Il sait désormais où elle habite, et a eu droit à
une poignée de main.
Quelques jours plus tard, Johannes se rend au rendez-vous que Cordélia
a donné à un jeune homme dans une exposition. Johannes se
plaît à constater que les premières fois tant regrettées
par les amoureux sont en fait, d'un point de vue extérieur, totalement
laides ; il préfère aux premières fois les amours
expérimentées, les seules auxquelles il trouve une authentique
beauté. Le jeune homme ne vient pas, et Johannes profite de la
confusion de Cordélia pour s'en rapprocher encore un peu plus.
Il en obtient cette fois-ci un sourire, et se donne pour objectif de découvrir
son nom.
Le 9 avril, Johannes croise Cordélia par le plus grand des hasards,
et il est comme foudroyé par sa beauté. Il regrette d'avoir
oublié aussitôt les détails de cette beauté,
mais retient qu'elle portait un manteau dont le vert va structurer ses
rêveries.
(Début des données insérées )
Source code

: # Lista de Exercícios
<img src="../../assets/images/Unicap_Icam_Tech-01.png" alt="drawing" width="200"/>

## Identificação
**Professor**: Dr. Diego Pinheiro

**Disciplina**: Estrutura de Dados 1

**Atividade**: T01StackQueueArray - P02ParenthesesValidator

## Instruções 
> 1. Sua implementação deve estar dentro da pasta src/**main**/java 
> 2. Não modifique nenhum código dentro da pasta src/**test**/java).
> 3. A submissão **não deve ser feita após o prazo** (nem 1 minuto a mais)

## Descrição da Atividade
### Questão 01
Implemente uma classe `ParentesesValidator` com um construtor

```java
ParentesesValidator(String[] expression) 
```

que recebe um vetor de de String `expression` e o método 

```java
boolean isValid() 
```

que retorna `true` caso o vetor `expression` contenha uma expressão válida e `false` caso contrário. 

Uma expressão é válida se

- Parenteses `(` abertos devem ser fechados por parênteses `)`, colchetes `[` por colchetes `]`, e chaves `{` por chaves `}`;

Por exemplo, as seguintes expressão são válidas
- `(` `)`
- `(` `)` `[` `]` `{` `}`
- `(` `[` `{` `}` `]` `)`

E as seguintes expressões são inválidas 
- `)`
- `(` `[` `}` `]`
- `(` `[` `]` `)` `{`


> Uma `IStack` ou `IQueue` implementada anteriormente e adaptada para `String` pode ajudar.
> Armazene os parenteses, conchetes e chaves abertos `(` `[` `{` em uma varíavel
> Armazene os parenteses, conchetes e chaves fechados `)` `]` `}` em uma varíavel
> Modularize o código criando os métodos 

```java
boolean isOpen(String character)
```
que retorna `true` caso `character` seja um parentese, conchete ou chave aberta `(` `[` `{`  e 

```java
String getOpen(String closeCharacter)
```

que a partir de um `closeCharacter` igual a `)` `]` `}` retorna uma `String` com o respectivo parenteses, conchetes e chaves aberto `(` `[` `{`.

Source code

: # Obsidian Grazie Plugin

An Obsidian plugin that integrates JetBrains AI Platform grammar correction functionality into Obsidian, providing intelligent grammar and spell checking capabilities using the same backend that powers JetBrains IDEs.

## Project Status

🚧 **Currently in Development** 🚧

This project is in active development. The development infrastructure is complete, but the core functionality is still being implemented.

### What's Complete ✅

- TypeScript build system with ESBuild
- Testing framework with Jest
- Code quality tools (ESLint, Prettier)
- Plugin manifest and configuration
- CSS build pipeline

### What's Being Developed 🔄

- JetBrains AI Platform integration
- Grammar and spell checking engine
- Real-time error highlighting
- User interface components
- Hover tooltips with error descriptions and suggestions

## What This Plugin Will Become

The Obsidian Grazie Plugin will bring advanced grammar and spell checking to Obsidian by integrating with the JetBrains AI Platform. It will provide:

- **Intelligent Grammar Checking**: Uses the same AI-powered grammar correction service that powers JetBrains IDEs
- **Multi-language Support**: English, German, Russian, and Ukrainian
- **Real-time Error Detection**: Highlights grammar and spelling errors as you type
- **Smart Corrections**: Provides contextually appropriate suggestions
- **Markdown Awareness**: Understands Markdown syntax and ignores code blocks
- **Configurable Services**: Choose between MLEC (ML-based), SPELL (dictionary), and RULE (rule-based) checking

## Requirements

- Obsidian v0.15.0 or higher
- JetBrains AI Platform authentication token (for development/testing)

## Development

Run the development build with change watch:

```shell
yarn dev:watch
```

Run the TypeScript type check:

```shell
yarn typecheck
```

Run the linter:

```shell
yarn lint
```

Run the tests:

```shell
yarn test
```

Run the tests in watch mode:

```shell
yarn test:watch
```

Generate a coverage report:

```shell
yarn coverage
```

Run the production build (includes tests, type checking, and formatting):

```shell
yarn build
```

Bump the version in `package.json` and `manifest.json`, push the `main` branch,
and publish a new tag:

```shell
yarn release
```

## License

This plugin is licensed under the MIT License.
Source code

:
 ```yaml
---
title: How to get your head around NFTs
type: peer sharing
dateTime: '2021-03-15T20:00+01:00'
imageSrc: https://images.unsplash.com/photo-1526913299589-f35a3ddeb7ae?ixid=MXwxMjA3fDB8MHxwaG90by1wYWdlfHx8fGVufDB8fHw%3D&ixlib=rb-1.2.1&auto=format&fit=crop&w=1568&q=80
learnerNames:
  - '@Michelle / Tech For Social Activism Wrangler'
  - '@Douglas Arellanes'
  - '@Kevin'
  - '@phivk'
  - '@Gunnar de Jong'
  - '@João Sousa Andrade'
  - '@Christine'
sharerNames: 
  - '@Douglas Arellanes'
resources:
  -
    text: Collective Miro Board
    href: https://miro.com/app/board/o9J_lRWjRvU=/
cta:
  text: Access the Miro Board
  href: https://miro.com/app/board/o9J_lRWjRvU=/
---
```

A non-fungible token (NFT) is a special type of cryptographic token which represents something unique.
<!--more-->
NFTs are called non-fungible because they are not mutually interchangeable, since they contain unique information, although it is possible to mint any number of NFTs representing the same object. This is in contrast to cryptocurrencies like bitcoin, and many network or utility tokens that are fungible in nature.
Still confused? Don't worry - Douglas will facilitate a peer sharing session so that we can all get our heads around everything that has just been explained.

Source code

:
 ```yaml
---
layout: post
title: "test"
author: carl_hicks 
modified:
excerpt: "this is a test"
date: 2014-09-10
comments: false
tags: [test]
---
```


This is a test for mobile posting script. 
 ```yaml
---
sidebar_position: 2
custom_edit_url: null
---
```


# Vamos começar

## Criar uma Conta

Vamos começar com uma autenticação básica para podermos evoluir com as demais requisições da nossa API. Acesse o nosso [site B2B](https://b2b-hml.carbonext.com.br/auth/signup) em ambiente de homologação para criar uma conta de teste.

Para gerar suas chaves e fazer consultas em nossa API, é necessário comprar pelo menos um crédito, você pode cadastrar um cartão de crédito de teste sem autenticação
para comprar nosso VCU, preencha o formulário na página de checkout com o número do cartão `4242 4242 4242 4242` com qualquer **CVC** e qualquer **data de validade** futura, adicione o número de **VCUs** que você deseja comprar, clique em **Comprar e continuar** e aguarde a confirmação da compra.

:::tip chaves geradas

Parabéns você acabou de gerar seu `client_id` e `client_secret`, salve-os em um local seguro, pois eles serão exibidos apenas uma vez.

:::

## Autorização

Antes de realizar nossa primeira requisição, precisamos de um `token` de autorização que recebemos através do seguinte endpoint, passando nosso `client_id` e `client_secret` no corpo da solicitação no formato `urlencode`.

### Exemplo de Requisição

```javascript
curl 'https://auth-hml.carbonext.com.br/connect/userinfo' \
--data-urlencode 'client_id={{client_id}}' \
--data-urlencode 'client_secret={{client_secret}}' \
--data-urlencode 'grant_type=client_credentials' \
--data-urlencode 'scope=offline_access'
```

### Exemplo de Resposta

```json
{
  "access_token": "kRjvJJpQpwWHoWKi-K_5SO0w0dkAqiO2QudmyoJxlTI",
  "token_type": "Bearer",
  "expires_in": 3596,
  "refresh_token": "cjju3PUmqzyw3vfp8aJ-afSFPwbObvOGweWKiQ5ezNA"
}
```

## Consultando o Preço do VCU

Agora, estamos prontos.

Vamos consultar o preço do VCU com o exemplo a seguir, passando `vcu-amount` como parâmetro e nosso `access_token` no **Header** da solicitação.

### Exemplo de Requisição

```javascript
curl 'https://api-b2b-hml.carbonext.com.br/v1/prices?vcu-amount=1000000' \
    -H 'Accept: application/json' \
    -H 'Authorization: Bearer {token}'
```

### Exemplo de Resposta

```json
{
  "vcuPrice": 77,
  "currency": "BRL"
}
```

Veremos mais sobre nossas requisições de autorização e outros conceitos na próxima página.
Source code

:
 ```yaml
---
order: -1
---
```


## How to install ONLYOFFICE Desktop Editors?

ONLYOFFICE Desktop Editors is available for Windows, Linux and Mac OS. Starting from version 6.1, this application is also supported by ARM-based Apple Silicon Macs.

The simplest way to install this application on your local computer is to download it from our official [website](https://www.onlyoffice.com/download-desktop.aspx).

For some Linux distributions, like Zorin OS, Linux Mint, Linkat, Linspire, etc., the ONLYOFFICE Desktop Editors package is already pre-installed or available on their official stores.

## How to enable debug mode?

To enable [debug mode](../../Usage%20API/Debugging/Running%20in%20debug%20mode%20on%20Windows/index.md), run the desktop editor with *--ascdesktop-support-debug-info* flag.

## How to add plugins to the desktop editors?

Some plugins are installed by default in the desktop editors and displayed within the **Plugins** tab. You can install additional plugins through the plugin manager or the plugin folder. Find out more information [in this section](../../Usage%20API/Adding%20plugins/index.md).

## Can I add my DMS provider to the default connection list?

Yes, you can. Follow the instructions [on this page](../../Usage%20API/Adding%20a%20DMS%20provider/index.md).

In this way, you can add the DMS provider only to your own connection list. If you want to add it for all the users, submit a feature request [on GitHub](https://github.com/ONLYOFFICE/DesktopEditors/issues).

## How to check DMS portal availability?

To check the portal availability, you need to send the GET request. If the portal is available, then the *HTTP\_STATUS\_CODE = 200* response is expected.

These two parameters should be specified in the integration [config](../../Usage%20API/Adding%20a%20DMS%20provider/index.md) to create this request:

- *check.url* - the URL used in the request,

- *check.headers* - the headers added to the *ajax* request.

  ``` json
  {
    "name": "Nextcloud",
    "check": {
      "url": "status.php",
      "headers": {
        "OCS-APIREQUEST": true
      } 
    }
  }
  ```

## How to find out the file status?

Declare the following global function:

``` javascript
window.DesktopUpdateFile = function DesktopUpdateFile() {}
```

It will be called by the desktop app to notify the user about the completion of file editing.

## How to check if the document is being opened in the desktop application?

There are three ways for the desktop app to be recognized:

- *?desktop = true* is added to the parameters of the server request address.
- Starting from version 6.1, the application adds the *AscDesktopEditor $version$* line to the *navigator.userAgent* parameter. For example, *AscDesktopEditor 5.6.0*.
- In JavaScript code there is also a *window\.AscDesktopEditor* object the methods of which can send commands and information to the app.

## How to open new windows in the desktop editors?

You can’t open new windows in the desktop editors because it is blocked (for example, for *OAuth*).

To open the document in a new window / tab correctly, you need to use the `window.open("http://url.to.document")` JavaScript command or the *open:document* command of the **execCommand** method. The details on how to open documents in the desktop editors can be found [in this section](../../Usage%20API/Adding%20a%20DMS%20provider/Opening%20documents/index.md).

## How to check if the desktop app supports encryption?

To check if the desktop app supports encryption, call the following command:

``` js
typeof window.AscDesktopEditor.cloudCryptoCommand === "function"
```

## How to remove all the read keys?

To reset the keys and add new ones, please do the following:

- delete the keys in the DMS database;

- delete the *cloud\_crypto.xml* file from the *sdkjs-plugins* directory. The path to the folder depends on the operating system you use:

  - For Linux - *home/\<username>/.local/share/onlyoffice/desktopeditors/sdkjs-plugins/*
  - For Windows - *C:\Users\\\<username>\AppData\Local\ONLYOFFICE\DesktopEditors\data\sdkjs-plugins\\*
Les jours suivants, Johannes s'étonne d'être
aussi épris, essaie de se calmer, mais ne parvient qu'à
intensifier ses sentiments. La fréquentation d'autres femmes ne
le satisfait pas, et même, au contraire, l'emplit d'impatience.
Il guette le nouveau hasard qui lui fera à nouveau croiser la route
de Cordélia, et la cherche en vain dans tous les milieux mondains.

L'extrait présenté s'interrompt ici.